Correlation coefficients between antioxidant capacity (FRAP and ABTS methods, μM eq. Trolox) and polyphenol content (mg/100ml).

Figure 3 shows the contribution of beverages and drinks to the total intake of antioxidant capacity in the Spanish diet. The largest single contributor is coffee (66 and 61% by FRAP and ABTS, respectively), considering the high intake and high antioxidant capacity, followed by red wine (16 and 22% by FRAP and ABTS, respectively). The antioxidant capacity equivalent to vitamins C and E of the daily per capita intake of drinks, as measured by FRAP and ABTS, is shown in Table 5. The vitamin-E-equivalent antioxidant capacity of the analysed drinks was in the range 7–1135 mg by FRAP and 6–958 mg by ABTS. The vitamin C-equivalent antioxidant capacity of these drinks was in the range 2–420 and 2–356 mg by FRAP and ABTS, respectively.

Figure 3
figure3

Contribution of beverages to the intake of antioxidant capacity in the Spanish diet by (a) FRAP and (b) ABTS methods.

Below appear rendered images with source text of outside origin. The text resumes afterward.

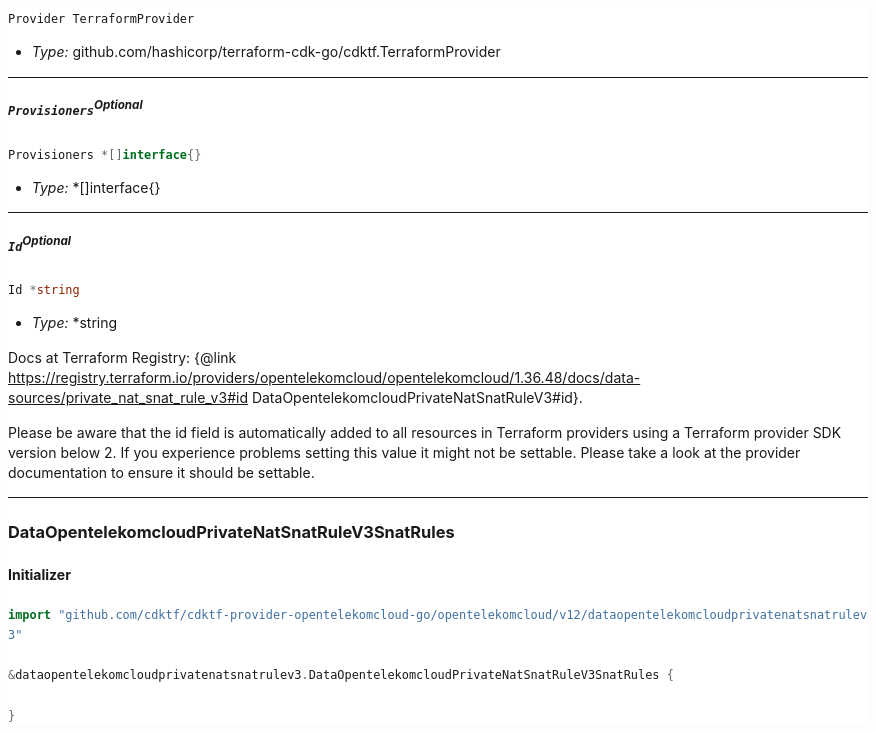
 ```go
Provider TerraformProvider
```

- *Type:* github.com/hashicorp/terraform-cdk-go/cdktf.TerraformProvider

---

##### `Provisioners`<sup>Optional</sup> <a name="Provisioners" id="@cdktf/provider-opentelekomcloud.dataOpentelekomcloudPrivateNatSnatRuleV3.DataOpentelekomcloudPrivateNatSnatRuleV3Config.property.provisioners"></a>

```go
Provisioners *[]interface{}
```

- *Type:* *[]interface{}

---

##### `Id`<sup>Optional</sup> <a name="Id" id="@cdktf/provider-opentelekomcloud.dataOpentelekomcloudPrivateNatSnatRuleV3.DataOpentelekomcloudPrivateNatSnatRuleV3Config.property.id"></a>

```go
Id *string
```

- *Type:* *string

Docs at Terraform Registry: {@link https://registry.terraform.io/providers/opentelekomcloud/opentelekomcloud/1.36.48/docs/data-sources/private_nat_snat_rule_v3#id DataOpentelekomcloudPrivateNatSnatRuleV3#id}.

Please be aware that the id field is automatically added to all resources in Terraform providers using a Terraform provider SDK version below 2.
If you experience problems setting this value it might not be settable. Please take a look at the provider documentation to ensure it should be settable.

---

### DataOpentelekomcloudPrivateNatSnatRuleV3SnatRules <a name="DataOpentelekomcloudPrivateNatSnatRuleV3SnatRules" id="@cdktf/provider-opentelekomcloud.dataOpentelekomcloudPrivateNatSnatRuleV3.DataOpentelekomcloudPrivateNatSnatRuleV3SnatRules"></a>

#### Initializer <a name="Initializer" id="@cdktf/provider-opentelekomcloud.dataOpentelekomcloudPrivateNatSnatRuleV3.DataOpentelekomcloudPrivateNatSnatRuleV3SnatRules.Initializer"></a>

```go
import "github.com/cdktf/cdktf-provider-opentelekomcloud-go/opentelekomcloud/v12/dataopentelekomcloudprivatenatsnatrulev3"

&dataopentelekomcloudprivatenatsnatrulev3.DataOpentelekomcloudPrivateNatSnatRuleV3SnatRules {

}
```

Table 5 Equivalent antioxidant capacity to vitamins C and E of the Spanish daily intake of beverages per capita

Discussion

In the last decade, a large number of assays have been conducted to measure total antioxidant capacity in food and biological matrixes (Robards et al, 1999; Frankel & Meyer, 2000; Ghiselli et al, 2000). Each of them has its own characteristics; there are differences in the free radical-generating system, molecular target, end point, kinetic, biological matrix, residence in lipo- and hydrophilic compartment and physiological relevance. The influence of all relevant parameters cannot be evaluated using only one assay protocol. A comparison of antioxidant capacity assays was previously performed in a European interlaboratory study (Serafini et al, 2002). On this basis, two systems were chosen to evaluate the antioxidant activity of the extracts. ABTS and FRAP, respectively, measure the radical scavenging activity and the total reduction power. Trolox (an analogue of vitamin E) was used as standard because, owing to its amphoteric properties, it can be dissolved in aqueous (as a salt) or organic media (as an acid) (Arnao et al, 2001).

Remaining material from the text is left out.